Comments on the Energy-Momentum Tensor in Non-Commutative Field Theories

TL;DR

This paper examines the properties of the energy-momentum tensor in non-commutative field theories, revealing that it can be non-symmetric and non-traceless, with implications for gauge invariance and conservation laws.

Contribution

It provides a detailed analysis of the energy-momentum tensor's properties in non-commutative scalar and gauge theories, highlighting new forms and conservation features.

Findings

Energy-momentum tensor in non-commutative scalar theory is conserved but non-symmetric.

In massless scalar theories, the tensor is not necessarily traceless.

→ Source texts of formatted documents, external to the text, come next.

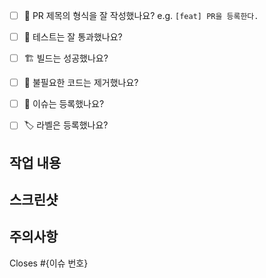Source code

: - [ ] 🔀 PR 제목의 형식을 잘 작성했나요? e.g. `[feat] PR을 등록한다.` 
- [ ] 💯 테스트는 잘 통과했나요?
- [ ] 🏗️ 빌드는 성공했나요?
- [ ] 🧹 불필요한 코드는 제거했나요?
- [ ] 💭 이슈는 등록했나요?
- [ ] 🏷️ 라벨은 등록했나요?


## 작업 내용

## 스크린샷

## 주의사항

Closes #{이슈 번호}
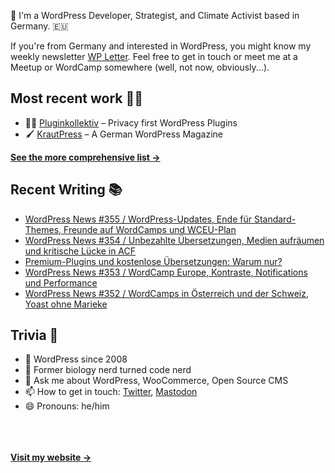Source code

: 👋 I'm a WordPress Developer, Strategist, and Climate Activist based in Germany. 🇪🇺

If you're from Germany and interested in WordPress, you might know my weekly newsletter [WP Letter](https://wpletter.de/). Feel free to get in touch or meet me at a Meetup or WordCamp somewhere (well, not now, obviously...).


## Most recent work 👷‍♂️

- 👨‍💻 [Pluginkollektiv](https://github.com/pluginkollektiv) – Privacy first WordPress Plugins
- 🖌️ [KrautPress](https://krautpress.de) – A German WordPress Magazine

**[See the more comprehensive list &rarr;](https://simonkraft.com/what-i-do)**


## Recent Writing 📚

<!-- BLOG-POST-LIST:START -->
- [WordPress News #355 / WordPress-Updates, Ende für Standard-Themes, Freunde auf WordCamps und WCEU-Plan](https://feed.wpletter.de/link/14399/16137948/355)
- [WordPress News #354 / Unbezahlte Übersetzungen, Medien aufräumen und kritische Lücke in ACF](https://feed.wpletter.de/link/14399/16110963/354)
- [Premium-Plugins und kostenlose Übersetzungen: Warum nur?](https://feed.krautpress.de/link/14419/16104274/premium-plugins-kostenlose-uebersetzungen)
- [WordPress News #353 / WordCamp Europe, Kontraste, Notifications und Performance](https://feed.wpletter.de/link/14399/16100027/353)
- [WordPress News #352 / WordCamps in Österreich und der Schweiz, Yoast ohne Marieke](https://feed.wpletter.de/link/14399/16089073/352)
<!-- BLOG-POST-LIST:END -->


## Trivia 🤪

- 👴 WordPress since 2008
- 🌱 Former biology nerd turned code nerd
- 💬 Ask me about WordPress, WooCommerce, Open Source CMS
- 📫 How to get in touch: [Twitter](https://twitter.com/krafit), [Mastodon](https://dewp.space/@simon)
- 😄 Pronouns: he/him

<br/><br/><br/>
**[Visit my website &rarr;](https://simonkraft.com)**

In gauge theories, a gauge-invariant, conserved tensor can be constructed using Wilson functionals.

Abstract

In a non-commutative field theory, the energy-momentum tensor obtained from the Noether method needs not be symmetric; in a massless theory, it needs not be traceless either. In a non-commutative scalar field theory, the method yields a locally conserved yet non-symmetric energy-momentum tensor whose trace does not vanish for massless fields. A non-symmetric tensor also governs the response of the action to a general coordinate transformation. In non-commutative gauge theory, if translations are suitably combined with gauge transformations, the method yields a covariantly constant tensor which is symmetric but only gauge covariant. Using suitable Wilson functionals, this can be improved to yield a locally conserved and gauge invariant, albeit non-symmetric, energy-momentum tensor.